What’s the future for this kind of thing? I don’t know. “Enclosures for interactions” was the best way I could describe one future I’d like for it: the idea that endpoints for interactions could be specified just as we currently specify things like referenced media files; then the user interface for Snap is down to the tool, rather than the feed itself. That’s easily the most exciting future, but it requires standards, and toolmaker support, and people like Tim or Sam to be onboard (or whoever the Tim and Sam of Snap might be), and all that takes time.
(And: when you can let the agent define the interface, what interfaces you could build! I suggested pedals – I can have my yes/no tasks up in a window and rattle through them with my feet whilst I’m reading, or writing email, or whatever, just like foot-controlled dictation machines. Because Snap emphasises, rather than obscures, the natural flow state we get into when we’re working our way down a list, it generates a sense of immediacy around the simple action of “doing tasks”. The forms can be contextual to the actions in question – complete/wontfix, yes/no, attend/watch – whilst the actual interaction the user performs remains the same.)

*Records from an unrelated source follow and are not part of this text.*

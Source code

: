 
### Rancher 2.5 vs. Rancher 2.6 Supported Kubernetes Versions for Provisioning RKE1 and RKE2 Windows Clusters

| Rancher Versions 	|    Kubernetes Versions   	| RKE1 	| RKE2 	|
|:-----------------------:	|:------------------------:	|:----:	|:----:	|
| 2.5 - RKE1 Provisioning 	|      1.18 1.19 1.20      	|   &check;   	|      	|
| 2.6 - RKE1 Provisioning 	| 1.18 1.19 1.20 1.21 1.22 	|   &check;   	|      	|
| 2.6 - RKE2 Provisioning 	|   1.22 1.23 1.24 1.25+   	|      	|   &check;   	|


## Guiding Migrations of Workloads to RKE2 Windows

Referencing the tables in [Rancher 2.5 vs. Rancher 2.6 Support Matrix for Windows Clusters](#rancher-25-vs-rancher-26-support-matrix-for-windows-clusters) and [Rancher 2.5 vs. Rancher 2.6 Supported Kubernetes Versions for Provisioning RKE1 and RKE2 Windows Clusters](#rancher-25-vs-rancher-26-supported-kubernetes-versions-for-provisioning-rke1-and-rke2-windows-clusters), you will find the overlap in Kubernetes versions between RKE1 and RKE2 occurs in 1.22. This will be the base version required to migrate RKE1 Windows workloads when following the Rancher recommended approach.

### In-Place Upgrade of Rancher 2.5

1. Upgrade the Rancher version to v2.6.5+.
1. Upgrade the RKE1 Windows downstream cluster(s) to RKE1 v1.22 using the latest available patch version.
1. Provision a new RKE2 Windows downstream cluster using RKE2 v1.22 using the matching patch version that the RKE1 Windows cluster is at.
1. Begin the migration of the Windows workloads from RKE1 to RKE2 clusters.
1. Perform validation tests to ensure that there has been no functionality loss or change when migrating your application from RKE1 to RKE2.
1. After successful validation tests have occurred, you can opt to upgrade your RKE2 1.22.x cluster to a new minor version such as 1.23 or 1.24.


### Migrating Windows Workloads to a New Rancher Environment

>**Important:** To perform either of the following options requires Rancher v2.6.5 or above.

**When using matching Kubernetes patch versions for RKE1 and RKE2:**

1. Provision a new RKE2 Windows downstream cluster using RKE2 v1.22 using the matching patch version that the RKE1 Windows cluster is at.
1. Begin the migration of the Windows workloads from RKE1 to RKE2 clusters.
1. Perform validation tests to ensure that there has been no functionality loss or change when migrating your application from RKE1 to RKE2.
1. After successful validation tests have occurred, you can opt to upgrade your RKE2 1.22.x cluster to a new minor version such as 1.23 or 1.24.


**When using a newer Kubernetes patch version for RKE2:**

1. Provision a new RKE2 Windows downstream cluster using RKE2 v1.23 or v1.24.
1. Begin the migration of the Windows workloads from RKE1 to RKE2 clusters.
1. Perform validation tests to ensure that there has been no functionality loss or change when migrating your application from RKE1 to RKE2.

Snap also demands different kinds of RSS readers. Traditionally, readers cache all information, meaning as items “fall out” of the feed they remain within your feed reader. But we don’t want that; we’d like items that fall out to disappear. A Snap feedreader should be an exact mirror of all the atom feeds available to it, not a partial mirror.

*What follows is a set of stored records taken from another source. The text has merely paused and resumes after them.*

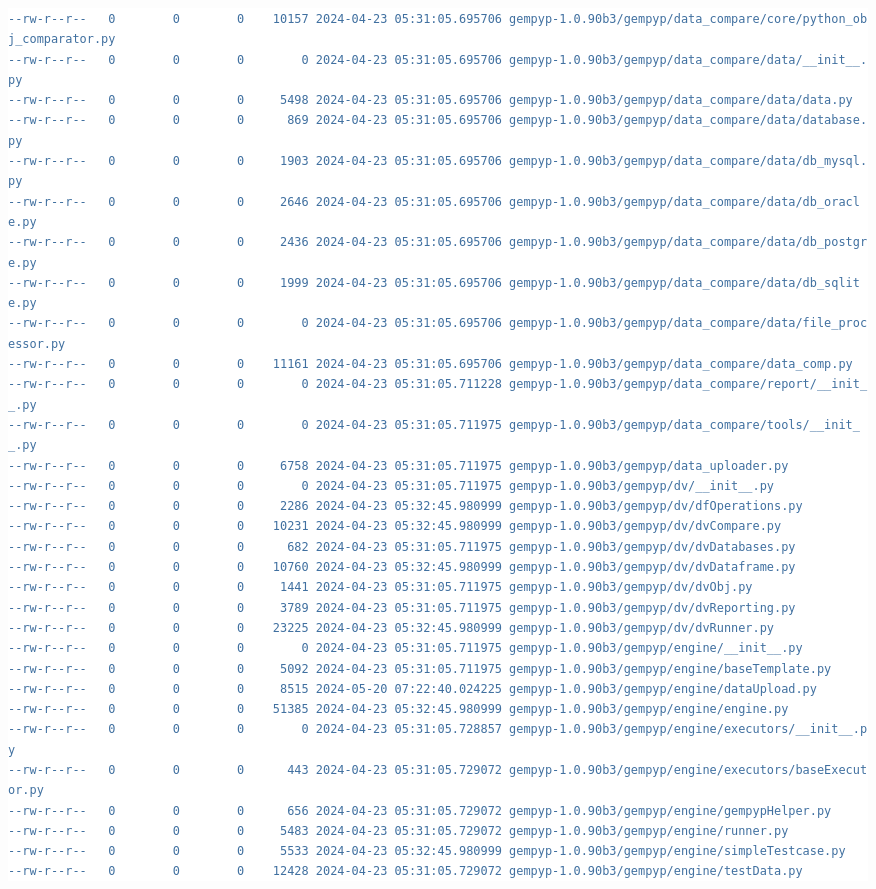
 ```diff
--rw-r--r--   0        0        0    10157 2024-04-23 05:31:05.695706 gempyp-1.0.90b3/gempyp/data_compare/core/python_obj_comparator.py
--rw-r--r--   0        0        0        0 2024-04-23 05:31:05.695706 gempyp-1.0.90b3/gempyp/data_compare/data/__init__.py
--rw-r--r--   0        0        0     5498 2024-04-23 05:31:05.695706 gempyp-1.0.90b3/gempyp/data_compare/data/data.py
--rw-r--r--   0        0        0      869 2024-04-23 05:31:05.695706 gempyp-1.0.90b3/gempyp/data_compare/data/database.py
--rw-r--r--   0        0        0     1903 2024-04-23 05:31:05.695706 gempyp-1.0.90b3/gempyp/data_compare/data/db_mysql.py
--rw-r--r--   0        0        0     2646 2024-04-23 05:31:05.695706 gempyp-1.0.90b3/gempyp/data_compare/data/db_oracle.py
--rw-r--r--   0        0        0     2436 2024-04-23 05:31:05.695706 gempyp-1.0.90b3/gempyp/data_compare/data/db_postgre.py
--rw-r--r--   0        0        0     1999 2024-04-23 05:31:05.695706 gempyp-1.0.90b3/gempyp/data_compare/data/db_sqlite.py
--rw-r--r--   0        0        0        0 2024-04-23 05:31:05.695706 gempyp-1.0.90b3/gempyp/data_compare/data/file_processor.py
--rw-r--r--   0        0        0    11161 2024-04-23 05:31:05.695706 gempyp-1.0.90b3/gempyp/data_compare/data_comp.py
--rw-r--r--   0        0        0        0 2024-04-23 05:31:05.711228 gempyp-1.0.90b3/gempyp/data_compare/report/__init__.py
--rw-r--r--   0        0        0        0 2024-04-23 05:31:05.711975 gempyp-1.0.90b3/gempyp/data_compare/tools/__init__.py
--rw-r--r--   0        0        0     6758 2024-04-23 05:31:05.711975 gempyp-1.0.90b3/gempyp/data_uploader.py
--rw-r--r--   0        0        0        0 2024-04-23 05:31:05.711975 gempyp-1.0.90b3/gempyp/dv/__init__.py
--rw-r--r--   0        0        0     2286 2024-04-23 05:32:45.980999 gempyp-1.0.90b3/gempyp/dv/dfOperations.py
--rw-r--r--   0        0        0    10231 2024-04-23 05:32:45.980999 gempyp-1.0.90b3/gempyp/dv/dvCompare.py
--rw-r--r--   0        0        0      682 2024-04-23 05:31:05.711975 gempyp-1.0.90b3/gempyp/dv/dvDatabases.py
--rw-r--r--   0        0        0    10760 2024-04-23 05:32:45.980999 gempyp-1.0.90b3/gempyp/dv/dvDataframe.py
--rw-r--r--   0        0        0     1441 2024-04-23 05:31:05.711975 gempyp-1.0.90b3/gempyp/dv/dvObj.py
--rw-r--r--   0        0        0     3789 2024-04-23 05:31:05.711975 gempyp-1.0.90b3/gempyp/dv/dvReporting.py
--rw-r--r--   0        0        0    23225 2024-04-23 05:32:45.980999 gempyp-1.0.90b3/gempyp/dv/dvRunner.py
--rw-r--r--   0        0        0        0 2024-04-23 05:31:05.711975 gempyp-1.0.90b3/gempyp/engine/__init__.py
--rw-r--r--   0        0        0     5092 2024-04-23 05:31:05.711975 gempyp-1.0.90b3/gempyp/engine/baseTemplate.py
--rw-r--r--   0        0        0     8515 2024-05-20 07:22:40.024225 gempyp-1.0.90b3/gempyp/engine/dataUpload.py
--rw-r--r--   0        0        0    51385 2024-04-23 05:32:45.980999 gempyp-1.0.90b3/gempyp/engine/engine.py
--rw-r--r--   0        0        0        0 2024-04-23 05:31:05.728857 gempyp-1.0.90b3/gempyp/engine/executors/__init__.py
--rw-r--r--   0        0        0      443 2024-04-23 05:31:05.729072 gempyp-1.0.90b3/gempyp/engine/executors/baseExecutor.py
--rw-r--r--   0        0        0      656 2024-04-23 05:31:05.729072 gempyp-1.0.90b3/gempyp/engine/gempypHelper.py
--rw-r--r--   0        0        0     5483 2024-04-23 05:31:05.729072 gempyp-1.0.90b3/gempyp/engine/runner.py
--rw-r--r--   0        0        0     5533 2024-04-23 05:32:45.980999 gempyp-1.0.90b3/gempyp/engine/simpleTestcase.py
--rw-r--r--   0        0        0    12428 2024-04-23 05:31:05.729072 gempyp-1.0.90b3/gempyp/engine/testData.py
```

That’s precisely the opposite behaviour of existing, content-oriented feedreaders. Right now, most of what we’ve shown is a little bit of a hack: we’re relying on the fact that, for whatever reason, you can use
<form> elements in an Atom feed, we’re relying on this being a local application, for a single user, and we’re relying on it working on a very limited number of user agents (I’ve only tested NetNewsWire and Vienna so far). There’s a way to go before full-scale RSS-I is possible – but there’s nothing to stop people taking a simple, hacky approach right now.
And so that’s what we did. Because a simple, hacky approach that exists beats any amount of RFC-drafting and hypothesising. The most valuable thing we have to show for this so far is that it works.
How it works doesn’t really matter. As such, you’re almost certainly never going to be able to download the source code for this application. The code really isn’t important; it’s not bad at all, but to distribute it would be to miss the point. What we’re trying to demonstrate with this is a particular interaction, and that can be demonstrated through narratives, screengrabs, and screencasts.
That’s all there is to say; Matt’s longer post on his company blog encompasses everything I’ve not mentioned here (and a few things I have), and as such, should be viewed as a companion piece. It’ll be interesting to see what happens from here – how, as things like Action Streams take hold, patterns like Snap have a growing place in the web ecology. It’ll also be interesting to see what happens with, say, standards for these kinds of things – enclosures and the like – and how the tool manufacturers react. All in all, it was a fun project to work on, and I hope other people find the interaction as exciting as Matt and I do.
(Matt mentions that I nicknamed that application “Dentrassi”. I find it useful to have names for things; when I’m sitting at
~/Sites/ and am about to type
rails foo to kick off a new project, it’s nice to have something – anything – to call the application. I thought about DEmonstrating RSSI, and the only word in my head that had things in the right order was DEntRaSSI. The Dentrassi, for reference, are an alien race from the Hitch-Hiker’s Guide to the Galaxy. I’m not a Douglas Adams nut, or anything – it was just the only word in my head at the time. So
rails dentrassi it was, and off we went.)